____ Provided material

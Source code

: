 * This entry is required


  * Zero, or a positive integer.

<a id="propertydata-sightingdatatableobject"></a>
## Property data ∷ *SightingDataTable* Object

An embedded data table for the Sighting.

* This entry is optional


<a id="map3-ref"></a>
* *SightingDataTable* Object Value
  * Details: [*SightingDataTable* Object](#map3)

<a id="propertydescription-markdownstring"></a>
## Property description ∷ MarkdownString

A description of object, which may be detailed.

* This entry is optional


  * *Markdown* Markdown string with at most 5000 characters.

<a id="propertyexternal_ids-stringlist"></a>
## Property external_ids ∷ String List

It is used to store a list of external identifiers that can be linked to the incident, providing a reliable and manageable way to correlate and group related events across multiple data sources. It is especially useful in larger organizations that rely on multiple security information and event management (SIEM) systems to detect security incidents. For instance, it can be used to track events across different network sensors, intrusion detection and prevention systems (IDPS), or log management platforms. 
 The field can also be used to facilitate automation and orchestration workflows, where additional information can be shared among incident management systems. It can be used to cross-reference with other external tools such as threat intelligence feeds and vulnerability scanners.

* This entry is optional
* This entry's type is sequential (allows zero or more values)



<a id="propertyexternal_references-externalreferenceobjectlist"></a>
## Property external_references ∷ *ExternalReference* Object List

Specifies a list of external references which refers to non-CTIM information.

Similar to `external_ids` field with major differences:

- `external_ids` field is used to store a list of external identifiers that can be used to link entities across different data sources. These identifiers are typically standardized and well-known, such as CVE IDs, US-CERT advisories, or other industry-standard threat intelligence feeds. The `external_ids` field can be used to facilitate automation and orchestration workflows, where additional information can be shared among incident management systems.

________

[Required action] What belongs in the answer is each line of the data that has the word "field".

[Response area]
 The field can also be used to facilitate automation and orchestration workflows, where additional information can be shared among incident management systems. It can be used to cross-reference with other external tools such as threat intelligence feeds and vulnerability scanners.
Similar to `external_ids` field with major differences:
- `external_ids` field is used to store a list of external identifiers that can be used to link entities across different data sources. These identifiers are typically standardized and well-known, such as CVE IDs, US-CERT advisories, or other industry-standard threat intelligence feeds. The `external_ids` field can be used to facilitate automation and orchestration workflows, where additional information can be shared among incident management systems.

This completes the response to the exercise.